I’ve heard some Atkins nutritionists attacked in the bulletin boards recently for making a distinction between “healthy” and “unhealthy” fats. Why? There have always been healthy and unhealthy fats! Those two categories just don’t happen to be the same as “saturated” vs “unsaturated”! The healthy fats include saturated fats like butter, avocado, eggs, coconut, as well as, of course, the monounsaturated ones like olive and macademia nut oils and all of the omega 3’s. The “unhealthy” fats are trans-fats, overcooked unsaturated frying oils, and most processed vegetable oils. That was always true, and doesn’t represent any change in the original thinking. And people should have a balance of the healthy fats. I see no problem with that recommendation at all.

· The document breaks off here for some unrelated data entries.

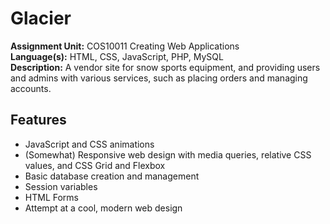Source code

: # Glacier
**Assignment Unit:** COS10011 Creating Web Applications  
**Language(s):** HTML, CSS, JavaScript, PHP, MySQL  
**Description:** A vendor site for snow sports equipment, and providing users and admins with various services, such as placing orders and managing accounts.

## Features
+ JavaScript and CSS animations
+ (Somewhat) Responsive web design with media queries, relative CSS values, and CSS Grid and Flexbox
+ Basic database creation and management
+ Session variables
+ HTML Forms
+ Attempt at a cool, modern web design
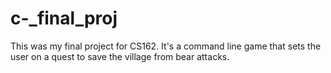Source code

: # c-_final_proj
This was my final project for CS162. It's a command line game that sets the user on a quest to save the village from bear attacks.
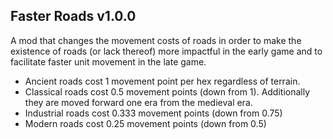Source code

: ## Faster Roads v1.0.0

A mod that changes the movement costs of roads in order to make the existence of roads (or lack
thereof) more impactful in the early game and to facilitate faster unit movement in the late game.

* Ancient roads cost 1 movement point per hex regardless of terrain.
* Classical roads cost 0.5 movement points (down from 1).  Additionally they are moved forward one era from the medieval era.
* Industrial roads cost 0.333 movement points (down from 0.75)
* Modern roads cost 0.25 movement points (down from 0.5)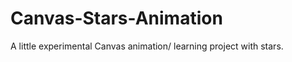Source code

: Canvas-Stars-Animation
======================

A little experimental Canvas animation/ learning project with stars.
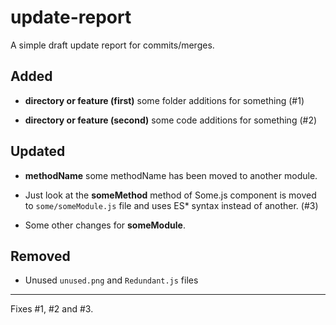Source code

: # update-report
A simple draft update report for commits/merges.

## Added

* **directory or feature (first)** some folder additions for something (#1)

* **directory or feature (second)** some code additions for something (#2)

## Updated

* **methodName** some methodName has been moved to another module.

* Just look at the **someMethod** method of Some.js component is moved to `some/someModule.js` file and uses ES* syntax instead of another. (#3)

* Some other changes for **someModule**.

## Removed

* Unused `unused.png` and `Redundant.js` files

---

Fixes #1, #2 and #3.
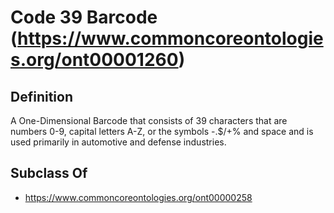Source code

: # Code 39 Barcode (https://www.commoncoreontologies.org/ont00001260)

## Definition
A One-Dimensional Barcode that consists of 39 characters that are numbers 0-9, capital letters A-Z, or the symbols -.$/+% and space and is used primarily in automotive and defense industries.

## Subclass Of
- https://www.commoncoreontologies.org/ont00000258

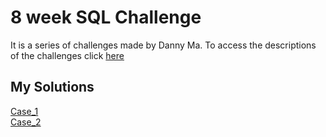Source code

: # 8 week SQL Challenge

It is a series of challenges made by Danny Ma.
To access the descriptions of the challenges click [here](https://8weeksqlchallenge.com/)

## My Solutions
[Case_1](https://github.com/linhares-luis/Data-Study/tree/main/8-weeks-SQL-challenge/Case%20Study%20%231)<br>
[Case_2](Data-Study/8-weeks-SQL-challenge/Case-Study#2/)
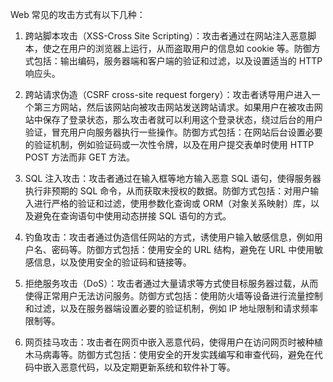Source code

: Web 常见的攻击方式有以下几种：

1. 跨站脚本攻击（XSS-Cross Site Scripting）：攻击者通过在网站注入恶意脚本，使之在用户的浏览器上运行，从而盗取用户的信息如 cookie 等。防御方式包括：输出编码，服务器端和客户端的验证和过滤，以及设置适当的 HTTP 响应头。

2. 跨站请求伪造（CSRF cross-site request forgery）：攻击者诱导用户进入一个第三方网站，然后该网站向被攻击网站发送跨站请求。如果用户在被攻击网站中保存了登录状态，那么攻击者就可以利用这个登录状态，绕过后台的用户验证，冒充用户向服务器执行一些操作。防御方式包括：在网站后台设置必要的验证机制，例如验证码或一次性令牌，以及在用户提交表单时使用 HTTP POST 方法而非 GET 方法。

3. SQL 注入攻击：攻击者通过在输入框等地方输入恶意 SQL 语句，使得服务器执行非预期的 SQL 命令，从而获取未授权的数据。防御方式包括：对用户输入进行严格的验证和过滤，使用参数化查询或 ORM（对象关系映射）库，以及避免在查询语句中使用动态拼接 SQL 语句的方式。

4. 钓鱼攻击：攻击者通过伪造信任网站的方式，诱使用户输入敏感信息，例如用户名、密码等。防御方式包括：使用安全的 URL 结构，避免在 URL 中使用敏感信息，以及使用安全的验证码和链接等。

5. 拒绝服务攻击（DoS）：攻击者通过大量请求等方式使目标服务器过载，从而使得正常用户无法访问服务。防御方式包括：使用防火墙等设备进行流量控制和过滤，以及在服务器端设置必要的验证机制，例如 IP 地址限制和请求频率限制等。

6. 网页挂马攻击：攻击者在网页中嵌入恶意代码，使得用户在访问网页时被种植木马病毒等。防御方式包括：使用安全的开发实践编写和审查代码，避免在代码中嵌入恶意代码，以及定期更新系统和软件补丁等。
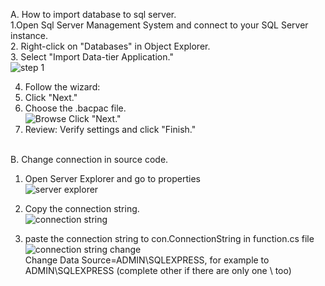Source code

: A. How to import database to sql server.<br>
1.Open Sql Server Management System and connect to your SQL Server instance.<br>
2. Right-click on "Databases" in Object Explorer.<br>
3. Select "Import Data-tier Application."<br>
![step 1](https://github.com/GDkelvin/Hotel-Management/assets/136468103/d76a908a-0a97-4f2c-b7fe-a10f8188c16f)<br>

4. Follow the wizard:<br>
5. Click "Next."<br>
6. Choose the .bacpac file.<br>
![Browse](https://github.com/GDkelvin/Hotel-Management/assets/136468103/5c49d939-efff-4c02-aabd-0bb156999056)
Click "Next."<br>
7. Review: Verify settings and click "Finish."<br><br>

B. Change connection in source code.
1. Open Server Explorer and go to properties<br>
![server explorer](https://github.com/GDkelvin/Hotel-Management/assets/136468103/2f297b22-6d8f-4f5c-bae7-8a507a3767ed)<br>

2. Copy the connection string.<br>
![connection string](https://github.com/GDkelvin/Hotel-Management/assets/136468103/01a4b1bf-da0d-455b-a676-23b6df16bcb5)<br>

3. paste the connection string to con.ConnectionString in function.cs file<br>
![connection string change](https://github.com/GDkelvin/Hotel-Management/assets/136468103/5e4433dd-5a1c-417f-948f-abe89c16ed0b)<br>
Change Data Source=ADMIN\SQLEXPRESS, for example to ADMIN\\SQLEXPRESS (complete other if there are only one \ too)

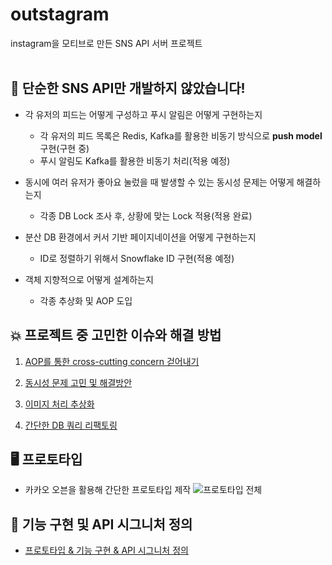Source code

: # outstagram
instagram을 모티브로 만든 SNS API 서버 프로젝트
<br>
<br>
## 📌 단순한 SNS API만 개발하지 않았습니다!
- 각 유저의 피드는 어떻게 구성하고 푸시 알림은 어떻게 구현하는지
    - 각 유저의 피드 목록은 Redis, Kafka를 활용한 비동기 방식으로 **push model** 구현(구현 중)
    - 푸시 알림도 Kafka를 활용한 비동기 처리(적용 예정)

- 동시에 여러 유저가 좋아요 눌렀을 때 발생할 수 있는 동시성 문제는 어떻게 해결하는지
    - 각종 DB Lock 조사 후, 상황에 맞는 Lock 적용(적용 완료)
- 분산 DB 환경에서 커서 기반 페이지네이션을 어떻게 구현하는지
    - ID로 정렬하기 위해서 Snowflake ID 구현(적용 예정)
- 객체 지향적으로 어떻게 설계하는지
    - 각종 추상화 및 AOP 도입

 ## 💥 프로젝트 중 고민한 이슈와 해결 방법
 1. [AOP를 통한 cross-cutting concern 걷어내기](https://velog.io/@nick9999/Outstagram-AOP%EB%A5%BC-%ED%86%B5%ED%95%B4-%ED%9A%A1%EB%8B%A8-%EA%B4%80%EC%8B%AC%EC%82%ACcross-cutting-concern-%EA%B1%B7%EC%96%B4%EB%82%B4%EA%B8%B0)
 
2. [동시성 문제 고민 및 해결방안](https://velog.io/@nick9999/Outstagram-%EC%A2%8B%EC%95%84%EC%9A%94-%EB%8F%99%EC%8B%9C%EC%84%B1-%EB%AC%B8%EC%A0%9C-%ED%95%B4%EA%B2%B0)
3. [이미지 처리 추상화](https://velog.io/@nick9999/Outstagram-%EC%9D%B4%EB%AF%B8%EC%A7%80-%EC%B2%98%EB%A6%AC-%EC%B6%94%EC%83%81%ED%99%94)
4. [간단한 DB 쿼리 리팩토링](https://velog.io/@nick9999/Outstagram-DB-%EC%BF%BC%EB%A6%AC-%EC%B5%9C%EC%A0%81%ED%99%94)

## 🖥 프로토타입 
- 카카오 오븐을 활용해 간단한 프로토타입 제작
  ![프로토타입 전체](https://github.com/f-lab-edu/outstagram/assets/123347183/fa39dc16-aefc-4ca6-b375-6559b7f02b38)

## 🔨 기능 구현 및 API 시그니처 정의
- [프로토타입 & 기능 구현 & API 시그니처 정의](https://github.com/f-lab-edu/outstagram/wiki/%ED%94%84%EB%A1%9C%ED%86%A0%ED%83%80%EC%9E%85-&-%EA%B8%B0%EB%8A%A5-%EC%A0%95%EC%9D%98-&-API-%EC%8B%9C%EA%B7%B8%EB%8B%88%EC%B2%98-%EC%A0%95%EC%9D%98)
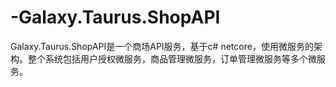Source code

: # -Galaxy.Taurus.ShopAPI
 Galaxy.Taurus.ShopAPI是一个商场API服务，基于c# netcore，使用微服务的架构。整个系统包括用户授权微服务，商品管理微服务，订单管理微服务等多个微服务。
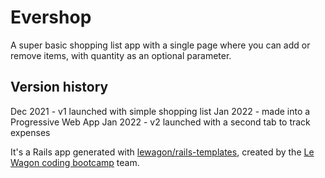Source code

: # Evershop

A super basic shopping list app with a single page where you can add or remove items, with quantity as an optional parameter.

## Version history

Dec 2021 - v1 launched with simple shopping list
Jan 2022 - made into a Progressive Web App
Jan 2022 - v2 launched with a second tab to track expenses

It's a Rails app generated with [lewagon/rails-templates](https://github.com/lewagon/rails-templates), created by the [Le Wagon coding bootcamp](https://www.lewagon.com) team.
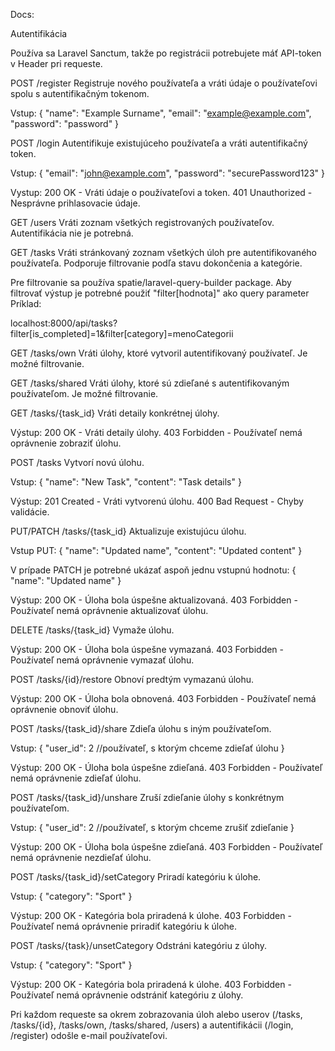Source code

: Docs:

Autentifikácia

Používa sa Laravel Sanctum, takže po registrácii potrebujete máť API-token v Header pri requeste.


POST /register
Registruje nového používateľa a vráti údaje o používateľovi spolu s autentifikačným tokenom.

Vstup:
{
  "name": "Example Surname",
  "email": "example@example.com",
  "password": "password"
}



POST /login
Autentifikuje existujúceho používateľa a vráti autentifikačný token.

Vstup:
{
  "email": "john@example.com",
  "password": "securePassword123"
}

Vystup:
200 OK - Vráti údaje o používateľovi a token.
401 Unauthorized - Nesprávne prihlasovacie údaje.



GET /users
Vráti zoznam všetkých registrovaných používateľov. Autentifikácia nie je potrebná.



GET /tasks
Vráti stránkovaný zoznam všetkých úloh pre autentifikovaného používateľa. Podporuje filtrovanie podľa stavu dokončenia a kategórie.

Pre filtrovanie sa používa spatie/laravel-query-builder package. Aby filtrovať výstup je potrebné použiť "filter[hodnota]" ako query parameter
Príklad:

localhost:8000/api/tasks?filter[is_completed]=1&filter[category]=menoCategorii



GET /tasks/own
Vráti úlohy, ktoré vytvoril autentifikovaný používateľ. Je možné filtrovanie.



GET /tasks/shared
Vráti úlohy, ktoré sú zdieľané s autentifikovaným používateľom. Je možné filtrovanie.



GET /tasks/{task_id}
Vráti detaily konkrétnej úlohy.

Výstup:
200 OK - Vráti detaily úlohy.
403 Forbidden - Používateľ nemá oprávnenie zobraziť úlohu.



POST /tasks
Vytvorí novú úlohu.

Vstup:
{
  "name": "New Task",
  "content": "Task details"
}

Výstup:
201 Created - Vráti vytvorenú úlohu.
400 Bad Request - Chyby validácie.



PUT/PATCH /tasks/{task_id}
Aktualizuje existujúcu úlohu.

Vstup PUT:
{
  "name": "Updated name",
  "content": "Updated content"
}

V prípade PATCH je potrebné ukázať aspoň jednu vstupnú hodnotu:
{
  "name": "Updated name"
}

Výstup:
200 OK - Úloha bola úspešne aktualizovaná.
403 Forbidden - Používateľ nemá oprávnenie aktualizovať úlohu.



DELETE /tasks/{task_id}
Vymaže úlohu.

Výstup:
200 OK - Úloha bola úspešne vymazaná.
403 Forbidden - Používateľ nemá oprávnenie vymazať úlohu.



POST /tasks/{id}/restore
Obnoví predtým vymazanú úlohu.

Výstup:
200 OK - Úloha bola obnovená.
403 Forbidden - Používateľ nemá oprávnenie obnoviť úlohu.



POST /tasks/{task_id}/share
Zdieľa úlohu s iným používateľom.

Vstup:
{
  "user_id": 2 //používateľ, s ktorým chceme zdieľať úlohu
}

Výstup:
200 OK - Úloha bola úspešne zdieľaná.
403 Forbidden - Používateľ nemá oprávnenie zdieľať úlohu.



POST /tasks/{task_id}/unshare
Zruší zdieľanie úlohy s konkrétnym používateľom.

Vstup:
{
  "user_id": 2 //používateľ, s ktorým chceme zrušiť zdieľanie
}

Výstup:
200 OK - Úloha bola úspešne zdieľaná.
403 Forbidden - Používateľ nemá oprávnenie nezdieľať úlohu.



POST /tasks/{task_id}/setCategory
Priradí kategóriu k úlohe.

Vstup:
{
  "category": "Sport"
}

Výstup:
200 OK - Kategória bola priradená k úlohe.
403 Forbidden - Používateľ nemá oprávnenie priradiť kategóriu k úlohe.



POST /tasks/{task}/unsetCategory
Odstráni kategóriu z úlohy.

Vstup:
{
  "category": "Sport"
}

Výstup:
200 OK - Kategória bola priradená k úlohe.
403 Forbidden - Používateľ nemá oprávnenie odstrániť kategóriu z úlohy.

Pri každom requeste sa okrem zobrazovania úloh alebo userov (/tasks, /tasks/{id}, /tasks/own, /tasks/shared, /users) a autentifikácii (/login, /register) odošle e-mail používateľovi.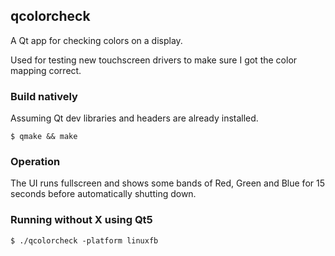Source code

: ## qcolorcheck 

A Qt app for checking colors on a display. 

Used for testing new touchscreen drivers to make sure I got
the color mapping correct. 

### Build natively

Assuming Qt dev libraries and headers are already installed.

    $ qmake && make

### Operation

The UI runs fullscreen and shows some bands of Red, Green and Blue
for 15 seconds before automatically shutting down. 

### Running without X using Qt5

    $ ./qcolorcheck -platform linuxfb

I think the bottom line here is that instead of a “brand war” among the diet writers we should be looking for what everyone has in common. Dr. Atkins definitely set the bar high and designed the original template which in my opinion hasn’t been improved on. But the Eades added a very useful element to the equation by suggesting that you make sure to get adequate protein at every meal; Ann Louise has some interesting things to say about detoxification; Schwarzbein about moderating cortisol. And Pescatore, who was the medical director of Atkins for years, wrote a terrific book on implementing the Atkins program with children. And if you want to do your Atkins program with macademia nut oil and name it after a glamorous beach resort, fine! Big deal. The point is that the principles Dr Atkins set forth and that his company continues to espouse are still valid: don’t eat sugar, do eat fiber, get a healthy blend of fats, and eat a ton of vegetables with some nuts berries and seeds. And you can use the Atkins products with any one of these programs, if you use them responsibly and judiciously and are mindful and honest about your own personal reactions to them.
I think the bottom line here is everyone’s different. The controlled carbohydrate lifestyle has something of value for everyone, but each person needs to discover her own personal prescription for success. The trick is to honor our individual differences, stop looking for absolutes (that’s a good recommendation for life as well as diet) and understand that there will be variations in how people respond to anything.
To me, that is the essence of empowerment.